Problem:
Could you set down the listing below exactly, leaving out its pictures?

Supplied records:
== Segment start ==

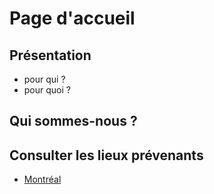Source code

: # Page d'accueil

## Présentation

- pour qui ?
- pour quoi ?

## Qui sommes-nous ?

## Consulter les lieux prévenants

- [Montréal](/montreal)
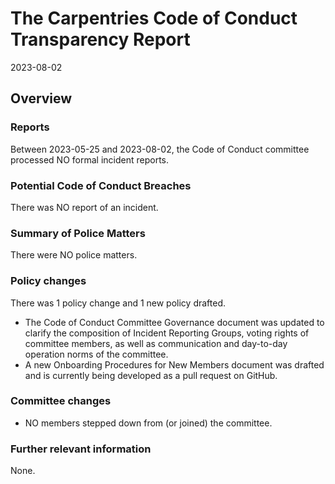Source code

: # The Carpentries Code of Conduct Transparency Report

2023-08-02

## Overview

### Reports

Between 2023-05-25 and 2023-08-02, the Code of Conduct committee processed NO formal incident reports. 

### Potential Code of Conduct Breaches

There was NO report of an incident.

### Summary of Police Matters

There were NO police matters.

### Policy changes

There was 1 policy change and 1 new policy drafted.  
- The Code of Conduct Committee Governance document was updated to clarify the composition of Incident Reporting Groups, voting rights of committee members, as well as communication and day-to-day operation norms of the committee. 
- A new Onboarding Procedures for New Members document was drafted and is currently being developed as a pull request on GitHub. 
 
### Committee changes

- NO members stepped down from (or joined) the committee.

### Further relevant information

None.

== Segment end ==

Output of the task:
Source code

: # Page d'accueil

## Présentation

- pour qui ?
- pour quoi ?

## Qui sommes-nous ?

## Consulter les lieux prévenants

- [Montréal](/montreal)
Source code

: # The Carpentries Code of Conduct Transparency Report

2023-08-02

## Overview

### Reports

Between 2023-05-25 and 2023-08-02, the Code of Conduct committee processed NO formal incident reports. 

### Potential Code of Conduct Breaches

There was NO report of an incident.

### Summary of Police Matters

There were NO police matters.

### Policy changes

There was 1 policy change and 1 new policy drafted.  
- The Code of Conduct Committee Governance document was updated to clarify the composition of Incident Reporting Groups, voting rights of committee members, as well as communication and day-to-day operation norms of the committee. 
- A new Onboarding Procedures for New Members document was drafted and is currently being developed as a pull request on GitHub. 
 
### Committee changes

- NO members stepped down from (or joined) the committee.

### Further relevant information

None.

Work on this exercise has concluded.